Familles Rurales veut 100 fruits et légumes vendus à prix coûtant

Face à ce constat, Familles Rurales ne se contente pas de dresser un état des lieux. L’association formule également plusieurs propositions pour améliorer durablement l’accès à une alimentation saine. La principale consiste à soutenir la proposition de loi déposée au Parlement visant à instaurer un panier permanent de 100 fruits et légumes vendus à prix coûtant dans les enseignes de la grande distribution. L’objectif n’est pas d’imposer une baisse générale des prix ni de contraindre les producteurs à vendre moins cher. L’association insiste au contraire sur le fait que la rémunération agricole doit être préservée.

Le principe repose sur un autre mécanisme : limiter les marges appliquées par les distributeurs sur une sélection de produits considérés comme essentiels pour la santé publique. Les consommateurs pourraient ainsi accéder toute l’année à une offre diversifiée de fruits et légumes à des tarifs plus abordables, sans remettre en cause l’équilibre économique des exploitations agricoles.

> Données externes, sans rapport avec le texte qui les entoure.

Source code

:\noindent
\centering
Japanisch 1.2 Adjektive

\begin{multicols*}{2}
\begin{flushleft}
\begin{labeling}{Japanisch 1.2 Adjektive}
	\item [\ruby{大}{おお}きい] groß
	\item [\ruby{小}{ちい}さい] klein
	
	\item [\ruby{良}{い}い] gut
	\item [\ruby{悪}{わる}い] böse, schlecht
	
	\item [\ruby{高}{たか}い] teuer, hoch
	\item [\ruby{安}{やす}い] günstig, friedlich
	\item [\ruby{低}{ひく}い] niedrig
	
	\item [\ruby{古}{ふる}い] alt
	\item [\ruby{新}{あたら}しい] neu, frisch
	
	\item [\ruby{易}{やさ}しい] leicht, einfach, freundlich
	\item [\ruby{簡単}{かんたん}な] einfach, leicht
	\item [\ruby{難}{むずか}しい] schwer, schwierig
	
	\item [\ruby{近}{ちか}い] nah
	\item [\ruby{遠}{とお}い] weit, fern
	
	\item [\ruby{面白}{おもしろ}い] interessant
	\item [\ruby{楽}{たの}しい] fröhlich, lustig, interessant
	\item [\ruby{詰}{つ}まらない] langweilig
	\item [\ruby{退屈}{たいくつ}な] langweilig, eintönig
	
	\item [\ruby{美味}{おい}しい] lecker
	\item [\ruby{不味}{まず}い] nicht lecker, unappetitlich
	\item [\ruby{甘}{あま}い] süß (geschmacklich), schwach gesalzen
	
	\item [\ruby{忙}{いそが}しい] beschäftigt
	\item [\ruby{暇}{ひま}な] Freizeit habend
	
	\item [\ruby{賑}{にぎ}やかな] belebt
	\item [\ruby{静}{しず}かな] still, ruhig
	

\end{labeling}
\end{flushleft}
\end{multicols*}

Pour Familles Rurales, cette mesure permettrait d’agir directement sur les produits dont la consommation est encouragée par les pouvoirs publics, tout en apportant une réponse concrète aux difficultés rencontrées par de nombreux ménages. L’association rappelle d’ailleurs que les fruits et légumes restent aujourd’hui parmi les rares catégories alimentaires dont les consommateurs réduisent les achats lorsque les prix augmentent fortement, au détriment de la qualité nutritionnelle de leur alimentation.

Les marges de la distribution de nouveau dans le débat

Le rapport revient également sur la question sensible de la répartition de la valeur entre producteurs, distributeurs et consommateurs. En s’appuyant sur les travaux de l’Observatoire de la formation des prix et des marges des produits alimentaires, Familles Rurales souligne que le rayon fruits et légumes aurait généré environ 200 millions d’euros de résultat net en 2024 pour la grande distribution, alors que d’autres rayons alimentaires demeurent déficitaires.

Selon l’association, cette situation nourrit une forme de péréquation entre les différents rayons des supermarchés. Certains produits frais contribueraient ainsi à financer la rentabilité globale des enseignes.

C’est dans ce contexte qu’elle reprend la formule prononcée par Serge Papin : « Le coco de Paimpol finance le coca d’Atlanta ». À travers cette image, l’ancien dirigeant de la grande distribution entendait illustrer le fait que les marges réalisées sur certains produits agricoles peuvent servir à compenser la faible rentabilité, voire les pertes, enregistrées sur d’autres références utilisées comme produits d’appel.

Pour Familles Rurales, la mise en place d’un panier permanent de 100 fruits et légumes vendus à prix coûtant permettrait précisément de corriger ce déséquilibre sans pénaliser les agriculteurs. L’association invite donc les parlementaires à soutenir cette proposition afin que le prix ne constitue plus un frein à la consommation de produits frais.

À l’heure où les ménages arbitrent de plus en plus leurs achats alimentaires, le dernier Observatoire de Familles Rurales montre que la question du coût des fruits et surtout des légumes dépasse désormais les seules fluctuations saisonnières. Elle devient un véritable enjeu de pouvoir d’achat, mais aussi de santé publique, tant l’accès à une alimentation équilibrée dépend aujourd’hui de la capacité des consommateurs à absorber une inflation qui, depuis dix ans, progresse beaucoup plus vite que l’ensemble des prix.